◆ **WHAT THE TASK ASKS**
Go over the records and copy every line with the string "available".

(Document images with source code)
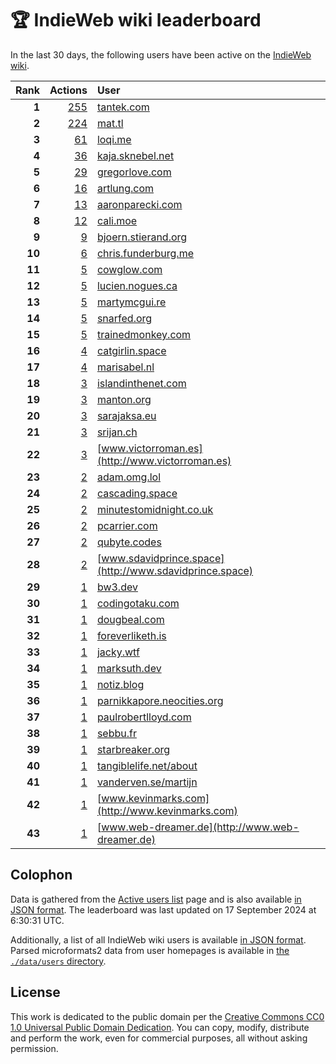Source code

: # 🏆 IndieWeb wiki leaderboard

In the last 30 days, the following users have been active on the [IndieWeb wiki](https://indieweb.org).

| Rank | Actions | User |
|-----:|--------:|:-----|
| **1** | [255](https://indieweb.org/Special:Contributions/Tantek.com) | [tantek.com](http://tantek.com) |
| **2** | [224](https://indieweb.org/Special:Contributions/Mat.tl) | [mat.tl](http://mat.tl) |
| **3** | [61](https://indieweb.org/Special:Contributions/Loqi.me) | [loqi.me](http://loqi.me) |
| **4** | [36](https://indieweb.org/Special:Contributions/Kaja.sknebel.net) | [kaja.sknebel.net](http://kaja.sknebel.net) |
| **5** | [29](https://indieweb.org/Special:Contributions/Gregorlove.com) | [gregorlove.com](http://gregorlove.com) |
| **6** | [16](https://indieweb.org/Special:Contributions/Artlung.com) | [artlung.com](http://artlung.com) |
| **7** | [13](https://indieweb.org/Special:Contributions/Aaronparecki.com) | [aaronparecki.com](http://aaronparecki.com) |
| **8** | [12](https://indieweb.org/Special:Contributions/Cali.moe) | [cali.moe](http://cali.moe) |
| **9** | [9](https://indieweb.org/Special:Contributions/Bjoern.stierand.org) | [bjoern.stierand.org](http://bjoern.stierand.org) |
| **10** | [6](https://indieweb.org/Special:Contributions/Chris.funderburg.me) | [chris.funderburg.me](http://chris.funderburg.me) |
| **11** | [5](https://indieweb.org/Special:Contributions/Cowglow.com) | [cowglow.com](http://cowglow.com) |
| **12** | [5](https://indieweb.org/Special:Contributions/Lucien.nogues.ca) | [lucien.nogues.ca](http://lucien.nogues.ca) |
| **13** | [5](https://indieweb.org/Special:Contributions/Martymcgui.re) | [martymcgui.re](http://martymcgui.re) |
| **14** | [5](https://indieweb.org/Special:Contributions/Snarfed.org) | [snarfed.org](http://snarfed.org) |
| **15** | [5](https://indieweb.org/Special:Contributions/Trainedmonkey.com) | [trainedmonkey.com](http://trainedmonkey.com) |
| **16** | [4](https://indieweb.org/Special:Contributions/Catgirlin.space) | [catgirlin.space](http://catgirlin.space) |
| **17** | [4](https://indieweb.org/Special:Contributions/Marisabel.nl) | [marisabel.nl](http://marisabel.nl) |
| **18** | [3](https://indieweb.org/Special:Contributions/Islandinthenet.com) | [islandinthenet.com](http://islandinthenet.com) |
| **19** | [3](https://indieweb.org/Special:Contributions/Manton.org) | [manton.org](http://manton.org) |
| **20** | [3](https://indieweb.org/Special:Contributions/Sarajaksa.eu) | [sarajaksa.eu](http://sarajaksa.eu) |
| **21** | [3](https://indieweb.org/Special:Contributions/Srijan.ch) | [srijan.ch](http://srijan.ch) |
| **22** | [3](https://indieweb.org/Special:Contributions/Www.victorroman.es) | [www.victorroman.es](http://www.victorroman.es) |
| **23** | [2](https://indieweb.org/Special:Contributions/Adam.omg.lol) | [adam.omg.lol](http://adam.omg.lol) |
| **24** | [2](https://indieweb.org/Special:Contributions/Cascading.space) | [cascading.space](http://cascading.space) |
| **25** | [2](https://indieweb.org/Special:Contributions/Minutestomidnight.co.uk) | [minutestomidnight.co.uk](http://minutestomidnight.co.uk) |
| **26** | [2](https://indieweb.org/Special:Contributions/Pcarrier.com) | [pcarrier.com](http://pcarrier.com) |
| **27** | [2](https://indieweb.org/Special:Contributions/Qubyte.codes) | [qubyte.codes](http://qubyte.codes) |
| **28** | [2](https://indieweb.org/Special:Contributions/Www.sdavidprince.space) | [www.sdavidprince.space](http://www.sdavidprince.space) |
| **29** | [1](https://indieweb.org/Special:Contributions/Bw3.dev) | [bw3.dev](http://bw3.dev) |
| **30** | [1](https://indieweb.org/Special:Contributions/Codingotaku.com) | [codingotaku.com](http://codingotaku.com) |
| **31** | [1](https://indieweb.org/Special:Contributions/Dougbeal.com) | [dougbeal.com](http://dougbeal.com) |
| **32** | [1](https://indieweb.org/Special:Contributions/Foreverliketh.is) | [foreverliketh.is](http://foreverliketh.is) |
| **33** | [1](https://indieweb.org/Special:Contributions/Jacky.wtf) | [jacky.wtf](http://jacky.wtf) |
| **34** | [1](https://indieweb.org/Special:Contributions/Marksuth.dev) | [marksuth.dev](http://marksuth.dev) |
| **35** | [1](https://indieweb.org/Special:Contributions/Notiz.blog) | [notiz.blog](http://notiz.blog) |
| **36** | [1](https://indieweb.org/Special:Contributions/Parnikkapore.neocities.org) | [parnikkapore.neocities.org](http://parnikkapore.neocities.org) |
| **37** | [1](https://indieweb.org/Special:Contributions/Paulrobertlloyd.com) | [paulrobertlloyd.com](http://paulrobertlloyd.com) |
| **38** | [1](https://indieweb.org/Special:Contributions/Sebbu.fr) | [sebbu.fr](http://sebbu.fr) |
| **39** | [1](https://indieweb.org/Special:Contributions/Starbreaker.org) | [starbreaker.org](http://starbreaker.org) |
| **40** | [1](https://indieweb.org/Special:Contributions/Tangiblelife.net_about) | [tangiblelife.net/about](http://tangiblelife.net/about) |
| **41** | [1](https://indieweb.org/Special:Contributions/Vanderven.se_martijn) | [vanderven.se/martijn](http://vanderven.se/martijn) |
| **42** | [1](https://indieweb.org/Special:Contributions/Www.kevinmarks.com) | [www.kevinmarks.com](http://www.kevinmarks.com) |
| **43** | [1](https://indieweb.org/Special:Contributions/Www.web-dreamer.de) | [www.web-dreamer.de](http://www.web-dreamer.de) |


## Colophon

Data is gathered from the [Active users list](https://indieweb.org/Special:ActiveUsers) page and is also available [in JSON format](https://github.com/jgarber623/indieweb-wiki-leaderboard/blob/main/data/leaderboard.json). The leaderboard was last updated on 17 September 2024 at 6:30:31 UTC.

Additionally, a list of all IndieWeb wiki users is available [in JSON format](https://github.com/jgarber623/indieweb-wiki-leaderboard/blob/main/data/users.json). Parsed microformats2 data from user homepages is available in [the `./data/users` directory](https://github.com/jgarber623/indieweb-wiki-leaderboard/blob/main/data/users).

## License

This work is dedicated to the public domain per the [Creative Commons CC0 1.0 Universal Public Domain Dedication](https://creativecommons.org/publicdomain/zero/1.0/). You can copy, modify, distribute and perform the work, even for commercial purposes, all without asking permission.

◆ **ANSWER SPACE**
Data is gathered from the [Active users list](https://indieweb.org/Special:ActiveUsers) page and is also available [in JSON format](https://github.com/jgarber623/indieweb-wiki-leaderboard/blob/main/data/leaderboard.json). The leaderboard was last updated on 17 September 2024 at 6:30:31 UTC.
Additionally, a list of all IndieWeb wiki users is available [in JSON format](https://github.com/jgarber623/indieweb-wiki-leaderboard/blob/main/data/users.json). Parsed microformats2 data from user homepages is available in [the `./data/users` directory](https://github.com/jgarber623/indieweb-wiki-leaderboard/blob/main/data/users).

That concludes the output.